Reproduce the data, keeping every word exactly as it is.

*Input records*.
################
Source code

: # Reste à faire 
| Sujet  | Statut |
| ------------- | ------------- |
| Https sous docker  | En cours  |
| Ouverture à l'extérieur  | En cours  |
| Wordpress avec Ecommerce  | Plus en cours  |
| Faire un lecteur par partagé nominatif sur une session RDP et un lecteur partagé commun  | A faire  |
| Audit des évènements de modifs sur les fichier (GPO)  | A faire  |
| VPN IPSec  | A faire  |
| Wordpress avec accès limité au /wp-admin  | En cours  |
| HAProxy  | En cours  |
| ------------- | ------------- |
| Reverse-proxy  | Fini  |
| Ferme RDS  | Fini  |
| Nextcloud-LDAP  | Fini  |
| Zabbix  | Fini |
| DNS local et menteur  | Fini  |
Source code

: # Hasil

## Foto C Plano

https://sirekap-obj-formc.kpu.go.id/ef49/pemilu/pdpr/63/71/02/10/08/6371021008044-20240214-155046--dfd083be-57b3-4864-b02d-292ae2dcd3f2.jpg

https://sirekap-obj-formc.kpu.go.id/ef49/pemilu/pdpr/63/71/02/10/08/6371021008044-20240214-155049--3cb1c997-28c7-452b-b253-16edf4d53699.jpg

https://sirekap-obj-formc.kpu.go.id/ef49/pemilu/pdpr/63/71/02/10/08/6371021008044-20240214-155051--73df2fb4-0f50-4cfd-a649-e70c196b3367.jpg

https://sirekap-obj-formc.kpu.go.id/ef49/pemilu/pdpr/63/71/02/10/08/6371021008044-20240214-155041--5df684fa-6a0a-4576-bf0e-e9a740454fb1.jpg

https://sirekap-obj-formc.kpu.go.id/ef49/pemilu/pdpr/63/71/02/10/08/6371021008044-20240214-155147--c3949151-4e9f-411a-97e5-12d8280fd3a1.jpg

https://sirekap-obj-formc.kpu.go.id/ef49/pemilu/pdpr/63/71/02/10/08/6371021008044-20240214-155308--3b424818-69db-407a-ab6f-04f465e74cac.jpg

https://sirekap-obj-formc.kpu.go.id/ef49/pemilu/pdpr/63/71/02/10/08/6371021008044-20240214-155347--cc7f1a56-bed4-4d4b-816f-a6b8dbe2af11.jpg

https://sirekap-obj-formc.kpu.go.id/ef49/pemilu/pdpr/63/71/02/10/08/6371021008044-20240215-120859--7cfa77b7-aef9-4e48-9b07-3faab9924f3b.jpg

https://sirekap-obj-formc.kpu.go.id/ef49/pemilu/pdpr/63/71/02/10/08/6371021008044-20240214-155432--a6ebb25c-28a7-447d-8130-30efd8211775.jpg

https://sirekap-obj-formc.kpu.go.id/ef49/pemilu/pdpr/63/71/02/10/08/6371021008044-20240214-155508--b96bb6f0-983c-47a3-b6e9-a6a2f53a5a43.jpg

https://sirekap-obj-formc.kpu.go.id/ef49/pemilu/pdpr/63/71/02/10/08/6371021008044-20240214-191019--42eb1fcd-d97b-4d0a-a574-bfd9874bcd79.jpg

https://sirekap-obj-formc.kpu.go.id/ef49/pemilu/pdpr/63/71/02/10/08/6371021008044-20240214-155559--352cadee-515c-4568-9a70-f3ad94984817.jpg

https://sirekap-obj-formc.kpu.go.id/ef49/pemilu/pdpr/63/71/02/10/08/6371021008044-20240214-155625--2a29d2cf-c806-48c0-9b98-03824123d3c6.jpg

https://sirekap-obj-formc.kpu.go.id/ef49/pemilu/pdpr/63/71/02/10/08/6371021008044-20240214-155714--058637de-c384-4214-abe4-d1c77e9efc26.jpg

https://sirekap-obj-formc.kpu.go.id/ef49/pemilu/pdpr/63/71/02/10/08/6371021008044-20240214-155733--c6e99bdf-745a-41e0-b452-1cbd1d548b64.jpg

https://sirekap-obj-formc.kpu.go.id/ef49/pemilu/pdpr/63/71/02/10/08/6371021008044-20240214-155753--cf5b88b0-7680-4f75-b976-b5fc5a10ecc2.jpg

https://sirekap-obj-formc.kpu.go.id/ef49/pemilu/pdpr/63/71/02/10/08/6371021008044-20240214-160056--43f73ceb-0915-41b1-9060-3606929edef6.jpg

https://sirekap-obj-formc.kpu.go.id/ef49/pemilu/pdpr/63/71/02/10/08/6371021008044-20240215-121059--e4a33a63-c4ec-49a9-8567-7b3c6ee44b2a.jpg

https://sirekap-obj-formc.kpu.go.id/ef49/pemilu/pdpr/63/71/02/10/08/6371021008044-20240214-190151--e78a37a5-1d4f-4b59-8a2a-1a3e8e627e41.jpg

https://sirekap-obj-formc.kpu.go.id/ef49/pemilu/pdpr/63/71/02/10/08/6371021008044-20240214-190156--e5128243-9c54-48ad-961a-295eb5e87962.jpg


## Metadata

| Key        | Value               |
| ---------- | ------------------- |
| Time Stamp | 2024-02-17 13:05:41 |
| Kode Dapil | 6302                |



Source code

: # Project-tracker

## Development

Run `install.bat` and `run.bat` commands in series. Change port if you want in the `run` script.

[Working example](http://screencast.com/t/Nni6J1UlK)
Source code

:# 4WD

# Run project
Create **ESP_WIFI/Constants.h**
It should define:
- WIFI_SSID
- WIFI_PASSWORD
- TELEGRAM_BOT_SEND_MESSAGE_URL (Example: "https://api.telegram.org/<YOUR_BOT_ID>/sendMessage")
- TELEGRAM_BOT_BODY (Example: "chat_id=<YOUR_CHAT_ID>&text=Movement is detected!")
################
*Answer section*.
Source code

: # Reste à faire 
| Sujet  | Statut |
| ------------- | ------------- |
| Https sous docker  | En cours  |
| Ouverture à l'extérieur  | En cours  |
| Wordpress avec Ecommerce  | Plus en cours  |
| Faire un lecteur par partagé nominatif sur une session RDP et un lecteur partagé commun  | A faire  |
| Audit des évènements de modifs sur les fichier (GPO)  | A faire  |
| VPN IPSec  | A faire  |
| Wordpress avec accès limité au /wp-admin  | En cours  |
| HAProxy  | En cours  |
| ------------- | ------------- |
| Reverse-proxy  | Fini  |
| Ferme RDS  | Fini  |
| Nextcloud-LDAP  | Fini  |
| Zabbix  | Fini |
| DNS local et menteur  | Fini  |
Source code

: # Hasil

## Foto C Plano

https://sirekap-obj-formc.kpu.go.id/ef49/pemilu/pdpr/63/71/02/10/08/6371021008044-20240214-155046--dfd083be-57b3-4864-b02d-292ae2dcd3f2.jpg

https://sirekap-obj-formc.kpu.go.id/ef49/pemilu/pdpr/63/71/02/10/08/6371021008044-20240214-155049--3cb1c997-28c7-452b-b253-16edf4d53699.jpg

https://sirekap-obj-formc.kpu.go.id/ef49/pemilu/pdpr/63/71/02/10/08/6371021008044-20240214-155051--73df2fb4-0f50-4cfd-a649-e70c196b3367.jpg

https://sirekap-obj-formc.kpu.go.id/ef49/pemilu/pdpr/63/71/02/10/08/6371021008044-20240214-155041--5df684fa-6a0a-4576-bf0e-e9a740454fb1.jpg

https://sirekap-obj-formc.kpu.go.id/ef49/pemilu/pdpr/63/71/02/10/08/6371021008044-20240214-155147--c3949151-4e9f-411a-97e5-12d8280fd3a1.jpg

https://sirekap-obj-formc.kpu.go.id/ef49/pemilu/pdpr/63/71/02/10/08/6371021008044-20240214-155308--3b424818-69db-407a-ab6f-04f465e74cac.jpg

https://sirekap-obj-formc.kpu.go.id/ef49/pemilu/pdpr/63/71/02/10/08/6371021008044-20240214-155347--cc7f1a56-bed4-4d4b-816f-a6b8dbe2af11.jpg

https://sirekap-obj-formc.kpu.go.id/ef49/pemilu/pdpr/63/71/02/10/08/6371021008044-20240215-120859--7cfa77b7-aef9-4e48-9b07-3faab9924f3b.jpg

https://sirekap-obj-formc.kpu.go.id/ef49/pemilu/pdpr/63/71/02/10/08/6371021008044-20240214-155432--a6ebb25c-28a7-447d-8130-30efd8211775.jpg

https://sirekap-obj-formc.kpu.go.id/ef49/pemilu/pdpr/63/71/02/10/08/6371021008044-20240214-155508--b96bb6f0-983c-47a3-b6e9-a6a2f53a5a43.jpg

https://sirekap-obj-formc.kpu.go.id/ef49/pemilu/pdpr/63/71/02/10/08/6371021008044-20240214-191019--42eb1fcd-d97b-4d0a-a574-bfd9874bcd79.jpg

https://sirekap-obj-formc.kpu.go.id/ef49/pemilu/pdpr/63/71/02/10/08/6371021008044-20240214-155559--352cadee-515c-4568-9a70-f3ad94984817.jpg

https://sirekap-obj-formc.kpu.go.id/ef49/pemilu/pdpr/63/71/02/10/08/6371021008044-20240214-155625--2a29d2cf-c806-48c0-9b98-03824123d3c6.jpg

https://sirekap-obj-formc.kpu.go.id/ef49/pemilu/pdpr/63/71/02/10/08/6371021008044-20240214-155714--058637de-c384-4214-abe4-d1c77e9efc26.jpg

https://sirekap-obj-formc.kpu.go.id/ef49/pemilu/pdpr/63/71/02/10/08/6371021008044-20240214-155733--c6e99bdf-745a-41e0-b452-1cbd1d548b64.jpg

https://sirekap-obj-formc.kpu.go.id/ef49/pemilu/pdpr/63/71/02/10/08/6371021008044-20240214-155753--cf5b88b0-7680-4f75-b976-b5fc5a10ecc2.jpg

https://sirekap-obj-formc.kpu.go.id/ef49/pemilu/pdpr/63/71/02/10/08/6371021008044-20240214-160056--43f73ceb-0915-41b1-9060-3606929edef6.jpg

https://sirekap-obj-formc.kpu.go.id/ef49/pemilu/pdpr/63/71/02/10/08/6371021008044-20240215-121059--e4a33a63-c4ec-49a9-8567-7b3c6ee44b2a.jpg

https://sirekap-obj-formc.kpu.go.id/ef49/pemilu/pdpr/63/71/02/10/08/6371021008044-20240214-190151--e78a37a5-1d4f-4b59-8a2a-1a3e8e627e41.jpg

https://sirekap-obj-formc.kpu.go.id/ef49/pemilu/pdpr/63/71/02/10/08/6371021008044-20240214-190156--e5128243-9c54-48ad-961a-295eb5e87962.jpg


## Metadata

| Key        | Value               |
| ---------- | ------------------- |
| Time Stamp | 2024-02-17 13:05:41 |
| Kode Dapil | 6302                |



Source code

: # Project-tracker

## Development

Run `install.bat` and `run.bat` commands in series. Change port if you want in the `run` script.

[Working example](http://screencast.com/t/Nni6J1UlK)
Source code

:# 4WD

# Run project
Create **ESP_WIFI/Constants.h**
It should define:
- WIFI_SSID
- WIFI_PASSWORD
- TELEGRAM_BOT_SEND_MESSAGE_URL (Example: "https://api.telegram.org/<YOUR_BOT_ID>/sendMessage")
- TELEGRAM_BOT_BODY (Example: "chat_id=<YOUR_CHAT_ID>&text=Movement is detected!")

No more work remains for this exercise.